Impacted by the harsh winter weather that extended into many parts of the country into February and March, delays related to a West Coast port dispute, and general softness in consumer spending, several department stores last week reported disappointing first-quarter results.

Macy’s Inc., the largest department store chain, reported first-quarter earnings slid 13.8 percent, to $193 million, or 56 cents a share. Sales for the period fell 0.7 percent from last year to $6.2 billion. Same-store sales were also off 0.7 percent.

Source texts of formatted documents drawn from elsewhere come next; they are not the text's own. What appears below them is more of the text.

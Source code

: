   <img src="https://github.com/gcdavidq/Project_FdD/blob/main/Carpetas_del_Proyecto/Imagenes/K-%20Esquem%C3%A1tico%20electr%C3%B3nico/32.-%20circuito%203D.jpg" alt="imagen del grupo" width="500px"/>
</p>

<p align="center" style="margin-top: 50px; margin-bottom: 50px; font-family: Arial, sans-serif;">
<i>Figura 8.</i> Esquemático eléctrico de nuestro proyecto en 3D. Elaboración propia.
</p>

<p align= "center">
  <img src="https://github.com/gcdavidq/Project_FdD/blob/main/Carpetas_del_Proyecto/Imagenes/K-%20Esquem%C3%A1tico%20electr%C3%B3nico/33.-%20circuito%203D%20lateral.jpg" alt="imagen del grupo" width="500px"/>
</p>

“We had expected our first quarter sales to grow at a rate lower than our guidance for the full year. We fell short because of a confluence of factors,” said Terry Lundgren, chairman and CEO. “Delayed merchandise shipments from the West Coast port slowdown and severe winter weather early in the quarter restrained business levels. Moreover, sales were negatively affected by lower levels of spending by international tourists visiting major U.S. cities with flagship Macy’s and Bloomingdale’s stores, including New York City, Chicago, Las Vegas and San Francisco.”

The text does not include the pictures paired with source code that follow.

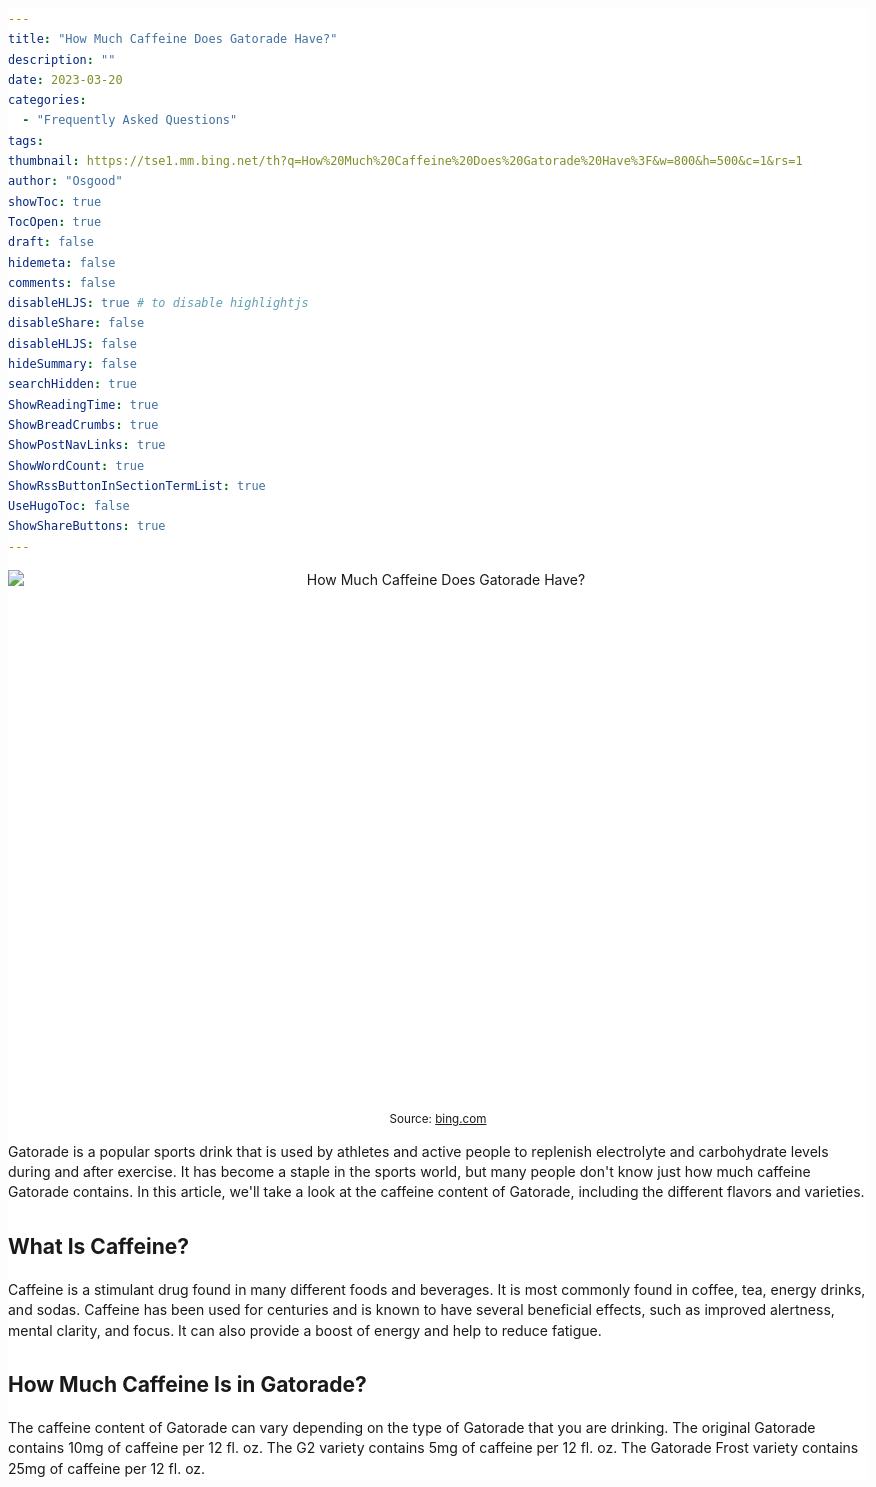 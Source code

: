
 ```yaml
---
title: "How Much Caffeine Does Gatorade Have?"
description: ""
date: 2023-03-20
categories:
  - "Frequently Asked Questions" 
tags: 
thumbnail: https://tse1.mm.bing.net/th?q=How%20Much%20Caffeine%20Does%20Gatorade%20Have%3F&w=800&h=500&c=1&rs=1
author: "Osgood"
showToc: true
TocOpen: true
draft: false
hidemeta: false
comments: false
disableHLJS: true # to disable highlightjs
disableShare: false
disableHLJS: false
hideSummary: false
searchHidden: true
ShowReadingTime: true
ShowBreadCrumbs: true
ShowPostNavLinks: true
ShowWordCount: true
ShowRssButtonInSectionTermList: true
UseHugoToc: false
ShowShareButtons: true
---
```


<center>
	<img src="https://tse1.mm.bing.net/th?q=How%20Much%20Caffeine%20Does%20Gatorade%20Have%3F&w=800&h=500&c=1&rs=1" alt="How Much Caffeine Does Gatorade Have?" width="800" height="500" style="display: block; width: 100%; height: auto">
	<small>Source: <a href="https://www.bing.com" rel="nofollow">bing.com</a></small>
</center>

Gatorade is a popular sports drink that is used by athletes and active people to replenish electrolyte and carbohydrate levels during and after exercise. It has become a staple in the sports world, but many people don't know just how much caffeine Gatorade contains. In this article, we'll take a look at the caffeine content of Gatorade, including the different flavors and varieties.

<h2>What Is Caffeine?</h2>

Caffeine is a stimulant drug found in many different foods and beverages. It is most commonly found in coffee, tea, energy drinks, and sodas. Caffeine has been used for centuries and is known to have several beneficial effects, such as improved alertness, mental clarity, and focus. It can also provide a boost of energy and help to reduce fatigue. 

<h2>How Much Caffeine Is in Gatorade?</h2>

The caffeine content of Gatorade can vary depending on the type of Gatorade that you are drinking. The original Gatorade contains 10mg of caffeine per 12 fl. oz. The G2 variety contains 5mg of caffeine per 12 fl. oz. The Gatorade Frost variety contains 25mg of caffeine per 12 fl. oz.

The omnichannel reorganization in its merchandising, planning and marketing organizations announced in January and February also caused some temporary disruption.

Looking ahead, Lundgren was optimistic about Macy’s growth prospects due to its focus on its top 150 stores, major growth trends in active categories, success in dresses and the launch of its new Plenti loyalty rewards program. While soft overall, active, dresses, furniture, and mattresses all saw “very strong” sales in the quarter.

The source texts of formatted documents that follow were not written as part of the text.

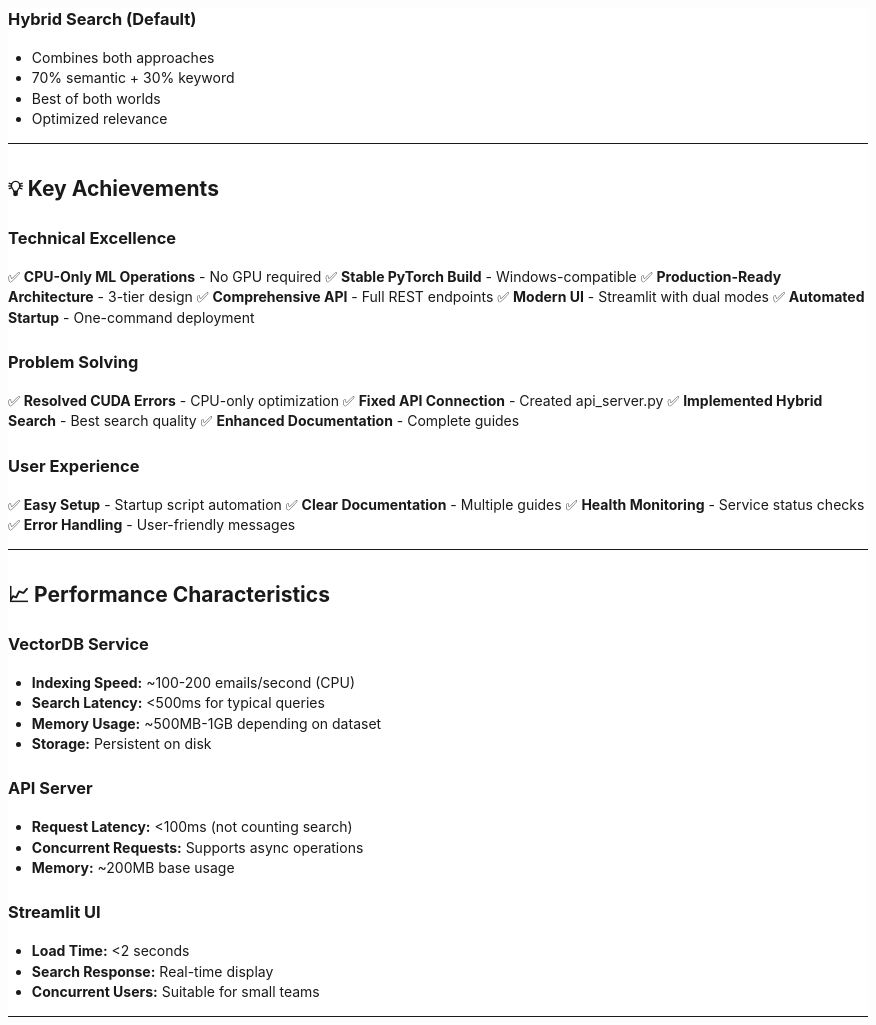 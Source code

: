 ### Hybrid Search (Default)
- Combines both approaches
- 70% semantic + 30% keyword
- Best of both worlds
- Optimized relevance

---

## 💡 Key Achievements

### Technical Excellence
✅ **CPU-Only ML Operations** - No GPU required
✅ **Stable PyTorch Build** - Windows-compatible
✅ **Production-Ready Architecture** - 3-tier design
✅ **Comprehensive API** - Full REST endpoints
✅ **Modern UI** - Streamlit with dual modes
✅ **Automated Startup** - One-command deployment

### Problem Solving
✅ **Resolved CUDA Errors** - CPU-only optimization
✅ **Fixed API Connection** - Created api_server.py
✅ **Implemented Hybrid Search** - Best search quality
✅ **Enhanced Documentation** - Complete guides

### User Experience
✅ **Easy Setup** - Startup script automation
✅ **Clear Documentation** - Multiple guides
✅ **Health Monitoring** - Service status checks
✅ **Error Handling** - User-friendly messages

---

## 📈 Performance Characteristics

### VectorDB Service
- **Indexing Speed:** ~100-200 emails/second (CPU)
- **Search Latency:** <500ms for typical queries
- **Memory Usage:** ~500MB-1GB depending on dataset
- **Storage:** Persistent on disk

### API Server
- **Request Latency:** <100ms (not counting search)
- **Concurrent Requests:** Supports async operations
- **Memory:** ~200MB base usage

### Streamlit UI
- **Load Time:** <2 seconds
- **Search Response:** Real-time display
- **Concurrent Users:** Suitable for small teams

---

Kohl’s Inc. reported Q1 earnings increased 1.6 percent to $127 million, or 63 cents a share. Same-store sales inched up 1.4 percent, slower than the 1.5 percent to 2.5 percent growth the retailer had forecast for the year, and also a marked slowdown from the fourth quarter, when comps grew 3.7 percent. The shortfall was attributed to weaker traffic, which was essentially flat in the quarter.

“Sales were modestly below our original expectations for the quarter, but accelerated in the March/April combined period after a weak February,” said Kevin Mansell, chairman, CEO and president. “We are very pleased with our earnings results, with a more balanced promotional calendar driving merchandise margin combined with strong expense control.”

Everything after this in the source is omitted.